Every great song by Dr. Dre and Snoop Doggy Dog. All the underground hits.
All David Bowie tracks. I heard you have a vinyl of every Crash Course in Science record on German import.
I heard that you have a white label of every seminal jazz hit - 1985, '86, '87.
I heard that you have a CD compilation of every good '60s cut and another box set from the '80s.
I hear you're buying an organ and an oboe and are throwing your macbook out the window because you want to make something real. You want to make a Second Layer record.
I hear that you and your band have sold your linndrum and bought a harpsichord.
I hear that you and your band have sold your harpsichord and bought a linndrum.
I hear everybody that you know is more relevant than everybody that I know.
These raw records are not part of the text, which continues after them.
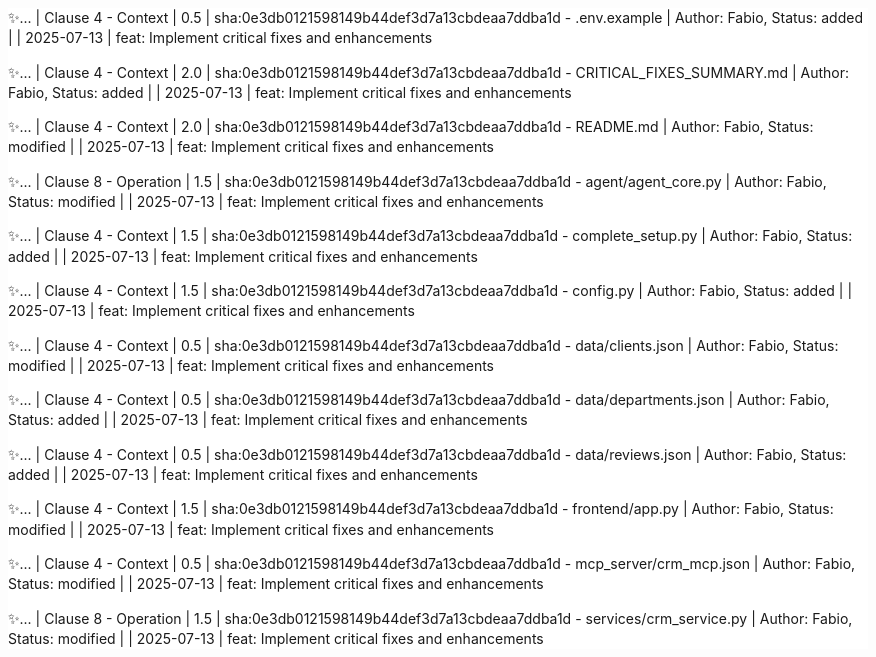 ✨... | Clause 4 - Context | 0.5 | sha:0e3db0121598149b44def3d7a13cbdeaa7ddba1d - .env.example | Author: Fabio, Status: added |
| 2025-07-13 | feat: Implement critical fixes and enhancements

✨... | Clause 4 - Context | 2.0 | sha:0e3db0121598149b44def3d7a13cbdeaa7ddba1d - CRITICAL_FIXES_SUMMARY.md | Author: Fabio, Status: added |
| 2025-07-13 | feat: Implement critical fixes and enhancements

✨... | Clause 4 - Context | 2.0 | sha:0e3db0121598149b44def3d7a13cbdeaa7ddba1d - README.md | Author: Fabio, Status: modified |
| 2025-07-13 | feat: Implement critical fixes and enhancements

✨... | Clause 8 - Operation | 1.5 | sha:0e3db0121598149b44def3d7a13cbdeaa7ddba1d - agent/agent_core.py | Author: Fabio, Status: modified |
| 2025-07-13 | feat: Implement critical fixes and enhancements

✨... | Clause 4 - Context | 1.5 | sha:0e3db0121598149b44def3d7a13cbdeaa7ddba1d - complete_setup.py | Author: Fabio, Status: added |
| 2025-07-13 | feat: Implement critical fixes and enhancements

✨... | Clause 4 - Context | 1.5 | sha:0e3db0121598149b44def3d7a13cbdeaa7ddba1d - config.py | Author: Fabio, Status: added |
| 2025-07-13 | feat: Implement critical fixes and enhancements

✨... | Clause 4 - Context | 0.5 | sha:0e3db0121598149b44def3d7a13cbdeaa7ddba1d - data/clients.json | Author: Fabio, Status: modified |
| 2025-07-13 | feat: Implement critical fixes and enhancements

✨... | Clause 4 - Context | 0.5 | sha:0e3db0121598149b44def3d7a13cbdeaa7ddba1d - data/departments.json | Author: Fabio, Status: added |
| 2025-07-13 | feat: Implement critical fixes and enhancements

✨... | Clause 4 - Context | 0.5 | sha:0e3db0121598149b44def3d7a13cbdeaa7ddba1d - data/reviews.json | Author: Fabio, Status: added |
| 2025-07-13 | feat: Implement critical fixes and enhancements

✨... | Clause 4 - Context | 1.5 | sha:0e3db0121598149b44def3d7a13cbdeaa7ddba1d - frontend/app.py | Author: Fabio, Status: modified |
| 2025-07-13 | feat: Implement critical fixes and enhancements

✨... | Clause 4 - Context | 0.5 | sha:0e3db0121598149b44def3d7a13cbdeaa7ddba1d - mcp_server/crm_mcp.json | Author: Fabio, Status: modified |
| 2025-07-13 | feat: Implement critical fixes and enhancements

✨... | Clause 8 - Operation | 1.5 | sha:0e3db0121598149b44def3d7a13cbdeaa7ddba1d - services/crm_service.py | Author: Fabio, Status: modified |
| 2025-07-13 | feat: Implement critical fixes and enhancements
But have you seen my records?
Unrelated Segments,
Grey Daturas,
The Electric Prunes,
Bush Tetras,
Deepchord,
Crime,
Bobby Sherman,
Nils Olav,
Nik Kershaw,
New Order,
Buzzcocks,
Saccharine Trust,
Suburban Knight,
Archie Shepp,
Soul Sonic Force,
Darondo,
Roxy Music,
Skaos,
Chris & Cosey,
Kas Product,
Faust,
Erykah Badu,
the Bar-Kays,
Ultimate Spinach,
Television Personalities,
Mark Hollis,
Todd Rundgren,
Matthew Halsall,
Art Ensemble Of Chicago,
Animal Collective,
The Velvet Underground,
Das Ding,
Tears for Fears,
Kool G Rap & DJ Polo,
Metal Thangz,
K-Klass,
The Kinks,
The Sound,
Derrick Morgan,
Alphaville,
Sad Lovers and Giants,
China Crisis,
Tommy Roe,
Make Up,
Todd Terry,
the Swans,
Bill Wells,
The Dave Clark Five,
Marc Romboy vs. Booka Shade,
Crispian St. Peters,
The Misunderstood,
Amazonics,
Stockholm Monsters,
The Offenders,
Grandmaster Flash,
Neil Young,
Aswad,
The American Breed,
Minor Threat,
Anthony Braxton,
Hardrive, Hardrive, Hardrive, Hardrive.
You don't know what you really want.
You don't know what you really want.
You don't know what you really want.
You don't know what you really want.
You don't know what you really want.
You don't know what you really want.
You don't know what you really want.
You don't know what you really want.
You don't know what you really want.
You don't know what you really want.
You don't know what you really want.
You don't know what you really want.
You don't know what you really want.
You don't know what you really want.
You don't know what you really want.